Professional Dialogue
To open up a new dialogue around what it means to be a professional, classroom writing instructor, the Southern Arizona Writing Project (SAWP) publicity video suggests that teachers advance their professionalism through collaborative, reflective dialogue with other teachers. The video uses multiple visual and verbal rhetorical strategies to promote this message. For example, speakers in the video look to the side, as if in dialogue, instead of talking to camera. As they do, they link SAWP to required schemes for ongoing professional development and accreditation, while simultaneously stressing the exemplary collegiality of SAWP programs. One associate school superintendent, for example, mentions that SAWP provides mentoring groups that can help toward National Board Certification; another speaker favorably compares the collegiality in SAWP Saturday Seminars with teacher in-services. These comments, though seemingly offered as an aside, provide both extrinsic and intrinsic professional incentives for K-12 teachers, and they represent SAWP as a program that makes much of collaborative dialogue as the appropriate approach to professional development.
Additionally, throughout the video, teacher after teacher enthusiastically shares how SAWP supports action research, professional networking, and writing. The Summer Institute, speakers explain, leads teachers through a process of reflexive thinking and writing as they identify their own interests and needs to develop their professional expertise. This conversation recognizes and values the university's role in providing resources and scholarship, but the emphasis lies with the principle, articulated in a clip above by 2006 SAWP Director Anne-Marie Hall, that "teachers, themselves, are the experts." Later in the SAWP video, Hall discusses her leadership from the university, and she stresses that she has learned to listen and support teacher-led projects rather than push her own ideas. Teachers, too, speak as leaders, as in the case of Harriet Scarborough, above. By offering up a positive identity of teachers as professionals to its multiple possible audiences, the SAWP video invites teachers to identify themselves as subjects-with-agency within the project's many professional development programs; it invites administrators to support the professional development of teachers and to see SAWP as a means to that end; and it invites other audiences to have respect for the work done by teachers, first, and, second, for the work done by SAWP.

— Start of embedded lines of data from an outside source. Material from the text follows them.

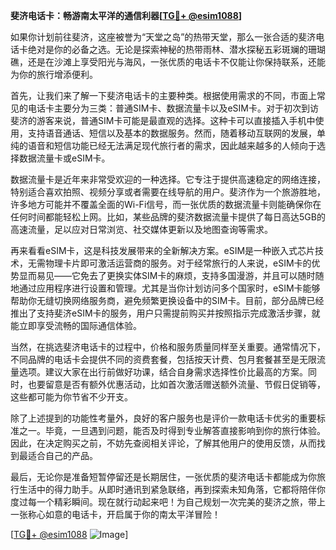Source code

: **斐济电话卡：畅游南太平洋的通信利器[[TG💪+ @esim1088](https://t.me/s/esim1088)]**

如果你计划前往斐济，这座被誉为“天堂之岛”的热带天堂，那么一张合适的斐济电话卡绝对是你的必备之选。无论是探索神秘的热带雨林、潜水探秘五彩斑斓的珊瑚礁，还是在沙滩上享受阳光与海风，一张优质的电话卡不仅能让你保持联系，还能为你的旅行增添便利。

首先，让我们来了解一下斐济电话卡的主要种类。根据使用需求的不同，市面上常见的电话卡主要分为三类：普通SIM卡、数据流量卡以及eSIM卡。对于初次到访斐济的游客来说，普通SIM卡可能是最直观的选择。这种卡可以直接插入手机中使用，支持语音通话、短信以及基本的数据服务。然而，随着移动互联网的发展，单纯的语音和短信功能已经无法满足现代旅行者的需求，因此越来越多的人倾向于选择数据流量卡或eSIM卡。

数据流量卡是近年来非常受欢迎的一种选择。它专注于提供高速稳定的网络连接，特别适合喜欢拍照、视频分享或者需要在线导航的用户。斐济作为一个旅游胜地，许多地方可能并不覆盖全面的Wi-Fi信号，而一张优质的数据流量卡则能确保你在任何时间都能轻松上网。比如，某些品牌的斐济数据流量卡提供了每日高达5GB的高速流量，足以应对日常浏览、社交媒体更新以及地图查询等需求。

再来看看eSIM卡，这是科技发展带来的全新解决方案。eSIM是一种嵌入式芯片技术，无需物理卡片即可激活运营商的服务。对于经常旅行的人来说，eSIM卡的优势显而易见——它免去了更换实体SIM卡的麻烦，支持多国漫游，并且可以随时随地通过应用程序进行设置和管理。尤其是当你计划访问多个国家时，eSIM卡能够帮助你无缝切换网络服务商，避免频繁更换设备中的SIM卡。目前，部分品牌已经推出了支持斐济eSIM卡的服务，用户只需提前购买并按照指示完成激活步骤，就能立即享受流畅的国际通信体验。

当然，在挑选斐济电话卡的过程中，价格和服务质量同样至关重要。通常情况下，不同品牌的电话卡会提供不同的资费套餐，包括按天计费、包月套餐甚至是无限流量选项。建议大家在出行前做好功课，结合自身需求选择性价比最高的方案。同时，也要留意是否有额外优惠活动，比如首次激活赠送额外流量、节假日促销等，这些都可能为你节省不少开支。

除了上述提到的功能性考量外，良好的客户服务也是评价一款电话卡优劣的重要标准之一。毕竟，一旦遇到问题，能否及时得到专业解答直接影响到你的旅行体验。因此，在决定购买之前，不妨先查阅相关评论，了解其他用户的使用反馈，从而找到最适合自己的产品。

最后，无论你是准备短暂停留还是长期居住，一张优质的斐济电话卡都能成为你旅行生活中的得力助手。从即时通讯到紧急联络，再到探索未知角落，它都将陪伴你度过每一个精彩瞬间。现在就行动起来吧！为自己规划一次完美的斐济之旅，带上一张称心如意的电话卡，开启属于你的南太平洋冒险！

[[TG💪+ @esim1088](https://t.me/s/esim1088) ![Image](https://i.postimg.cc/4NQfJmqS/Snipaste-2025-05-13-00-14-12.png)]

The video thereby works to re-set the starting premises for discussions of writing instruction by selectively using print text. Major assumptions of the National Writing Project (Gray 1986, pp. 38-39; also cited in A. Hall 2002, p. 320; see this case study's opening clip) are highlighted, in slogan form, by writing them on-screen while people speak about the concepts in the slogans. This happens once in the middle of the above clip, for example. Further, as is reproduced above, the closing shot for the SAWP video gives additional emphasis to all these slogans by repeating them and leaving them on-screen until the video's end, when face-to-face audiences can begin talking amongst themselves, taking these slogans as the starting point, that is, as the media-constructed exigence, for further dialogue.